Beranda Artikel Ngabuburit Sambil Ngilmu: Sejarah Masjid Raya Baiturrahman

[DETaR] Ngabuburit Sambil Ngilmu: Sejarah Masjid Raya Baiturrahman

BERBAGI
Ilustrasi. (Wendi Amiria | DETaK)

Monita Julistalia | DETaK

Memasuki bulan Ramadan, kegiatan menunggu berbuka adalah kegiatan paling ditunggu-tunggu oleh umat Islam yang menjalankan ibadah puasa. Ngabuburit, begitu orang-orang menyebutnya. Ngabuburit bisa dilakukan dengan beberapa kegiatan santai seperti misalnya dengan tidur, hingga berburu takjil sambil jalan-jalan sore.

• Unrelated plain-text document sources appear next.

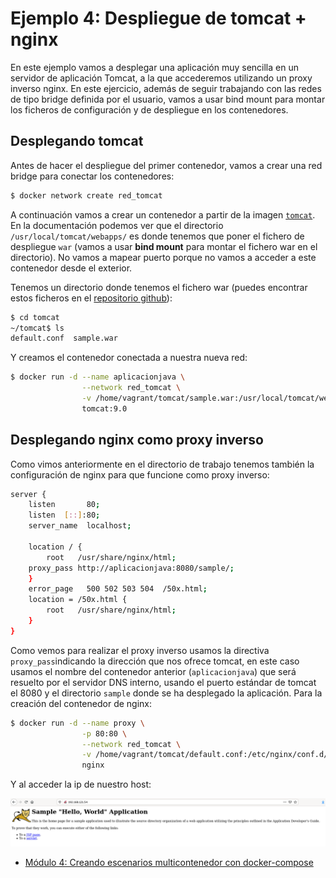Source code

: # Ejemplo 4: Despliegue de tomcat + nginx

En este ejemplo vamos a desplegar una aplicación muy sencilla en un servidor de aplicación Tomcat, a la que accederemos utilizando un proxy inverso nginx. En este ejercicio, además de seguir trabajando con las redes de tipo bridge definida por el usuario, vamos a usar bind mount para montar los ficheros de configuración y de despliegue en los contenedores.

## Desplegando tomcat

Antes de hacer el despliegue del primer contenedor, vamos a crear una red bridge para conectar los contenedores:

```bash
$ docker network create red_tomcat
```

A continuación vamos a crear un contenedor a partir de la imagen [`tomcat`](https://hub.docker.com/_/tomcat). En la documentación podemos ver que el directorio `/usr/local/tomcat/webapps/` es donde tenemos que poner el fichero de despliegue `war` (vamos a usar **bind mount** para montar el fichero war en el directorio). No vamos a mapear puerto porque no vamos a acceder a este contenedor desde el exterior.

Tenemos un directorio donde tenemos el fichero war (puedes encontrar estos ficheros en el [repositorio github](https://github.com/josedom24/curso_docker_2022/tree/main/ejemplos/sesion3/ejemplo4)):

```bash
$ cd tomcat
~/tomcat$ ls
default.conf  sample.war
```

Y creamos el contenedor conectada a nuestra nueva red:

```bash
$ docker run -d --name aplicacionjava \
                --network red_tomcat \
                -v /home/vagrant/tomcat/sample.war:/usr/local/tomcat/webapps/sample.war:ro \
                tomcat:9.0
```

## Desplegando nginx como proxy inverso

Como vimos anteriormente en el directorio de trabajo tenemos también la configuración de nginx para que funcione como proxy inverso:

```bash
server {
    listen       80;
    listen  [::]:80;
    server_name  localhost;

    location / {
        root   /usr/share/nginx/html;
	proxy_pass http://aplicacionjava:8080/sample/;
    }
    error_page   500 502 503 504  /50x.html;
    location = /50x.html {
        root   /usr/share/nginx/html;
    }
}
```
Como vemos para realizar el proxy inverso usamos la directiva `proxy_pass`indicando la dirección que nos ofrece tomcat, en este caso usamos el nombre del contenedor anterior (`aplicacionjava`) que será resuelto por el servidor DNS interno, usando el puerto estándar de tomcat el 8080 y el directorio `sample` donde se ha desplegado la aplicación. Para la creación del contenedor de nginx:

```bash
$ docker run -d --name proxy \
                -p 80:80 \
                --network red_tomcat \
                -v /home/vagrant/tomcat/default.conf:/etc/nginx/conf.d/default.conf:ro \
                nginx
```

Y al acceder la ip de nuestro host:

![tomcat](img/tomcat.png)

* [Módulo 4: Creando escenarios multicontenedor con docker-compose](../../..#4-creando-escenarios-multicontenedor-con-docker-compose)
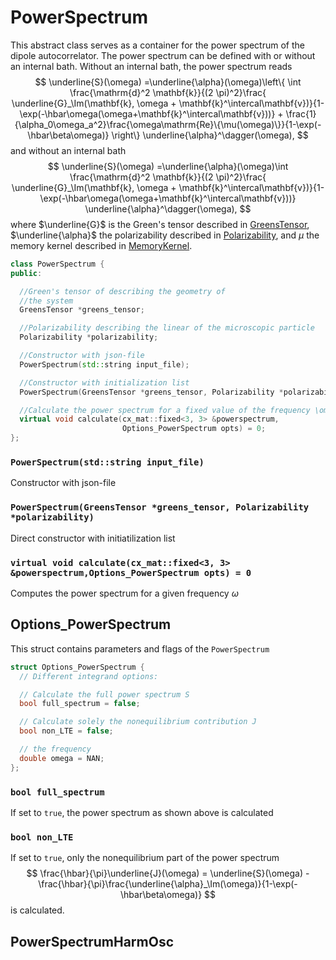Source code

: # PowerSpectrum

This abstract class serves as a container for the power spectrum of the dipole autocorrelator.
The power spectrum can be defined with or without an internal bath. Without an internal bath, the power spectrum reads
$$  \underline{S}(\omega) =\underline{\alpha}(\omega)\left\{ \int \frac{\mathrm{d}^2 \mathbf{k}}{(2 \pi)^2}\frac{ \underline{G}_\Im(\mathbf{k}, \omega + \mathbf{k}^\intercal\mathbf{v})}{1-\exp(-\hbar\omega(\omega+\mathbf{k}^\intercal\mathbf{v}))} + \frac{1}{\alpha_0\omega_a^2}\frac{\omega\mathrm{Re}\{\mu(\omega)\}}{1-\exp(-\hbar\beta\omega)}  \right\} \underline{\alpha}^\dagger(\omega), $$
and without an internal bath
$$  \underline{S}(\omega) =\underline{\alpha}(\omega)\int \frac{\mathrm{d}^2 \mathbf{k}}{(2 \pi)^2}\frac{ \underline{G}_\Im(\mathbf{k}, \omega + \mathbf{k}^\intercal\mathbf{v})}{1-\exp(-\hbar\omega(\omega+\mathbf{k}^\intercal\mathbf{v}))} \underline{\alpha}^\dagger(\omega), $$
where $\underline{G}$ is the Green's tensor described in [GreensTensor](api/greenstensor), $\underline{\alpha}$ the polarizability described in [Polarizability](api/polarizability), and $\mu$ the memory kernel described in [MemoryKernel](api/memorykernel).

```cpp
class PowerSpectrum {
public:

  //Green's tensor of describing the geometry of
  //the system
  GreensTensor *greens_tensor;

  //Polarizability describing the linear of the microscopic particle
  Polarizability *polarizability;

  //Constructor with json-file
  PowerSpectrum(std::string input_file);

  //Constructor with initialization list
  PowerSpectrum(GreensTensor *greens_tensor, Polarizability *polarizability);

  //Calculate the power spectrum for a fixed value of the frequency \omega
  virtual void calculate(cx_mat::fixed<3, 3> &powerspectrum,
                         Options_PowerSpectrum opts) = 0;
};
```
### `PowerSpectrum(std::string input_file)`
Constructor with json-file

### `PowerSpectrum(GreensTensor *greens_tensor, Polarizability *polarizability)`
Direct constructor with initiatilization list

### `virtual void calculate(cx_mat::fixed<3, 3> &powerspectrum,Options_PowerSpectrum opts) = 0`
Computes the power spectrum for a given frequency $\omega$

## Options_PowerSpectrum
This struct contains parameters and flags of the `PowerSpectrum`
```cpp
struct Options_PowerSpectrum {
  // Different integrand options:

  // Calculate the full power spectrum S
  bool full_spectrum = false;

  // Calculate solely the nonequilibrium contribution J
  bool non_LTE = false;

  // the frequency
  double omega = NAN;
};

```
### `bool full_spectrum`
If set to `true`, the power spectrum as shown above is calculated

### `bool non_LTE`
If set to `true`, only the nonequilibrium part of the power spectrum
$$  \frac{\hbar}{\pi}\underline{J}(\omega) = \underline{S}(\omega) - \frac{\hbar}{\pi}\frac{\underline{\alpha}_\Im(\omega)}{1-\exp(-\hbar\beta\omega)} $$
is calculated.
## PowerSpectrumHarmOsc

Memang di penghujung hari, energi sudah tidak penuh lagi. Kalau sudah begini, memang yang paling enak bermalas-malasan sambil menunggu waktu berbuka puasa. Nah, biar bermalas-malasan kamu berfaedah, gimana kalau sambil ngilmu?

DETaR kali ini akan membahas sejarah singkat Masjid Raya Baiturrahman. Masjid kebanggaan rakyat Aceh ini tentu sudah tidak asing lagi bagi kita mahasiswa Universitas Syiah Kuala (USK). Mesjid Raya yang terletak di jalan Moh. Jam No. 1. Kampung Baru, Kota Banda Aceh ini telah lama menjadi situs bersejarah yang telah ada sejak era kejayaan Kesultanan Aceh dan bertahan hingga saat ini. Masjid ini telah melalui berbagai hal, mulai dari tragedi pembakaran oleh kolonial Belanda tahun 1873 hingga hantaman tsunami di akhir 2004.

Masjid Raya Baiturrahman pertama kali dibangun di era Kesultanan Aceh. Dengan bentuk atap limas bertingkat empat, hal ini selayaknya ciri khas dari masjid-masjid di Indonesia pada saat itu. Ada banyak versi terkait sejarah awal pembangunan masjid ini, ada yang mengatakan bahwa masjid ini dibangun pada tahun 1292 M namun ada juga yang menyatakan bahwa masjid ini dibangun pada 1612 M.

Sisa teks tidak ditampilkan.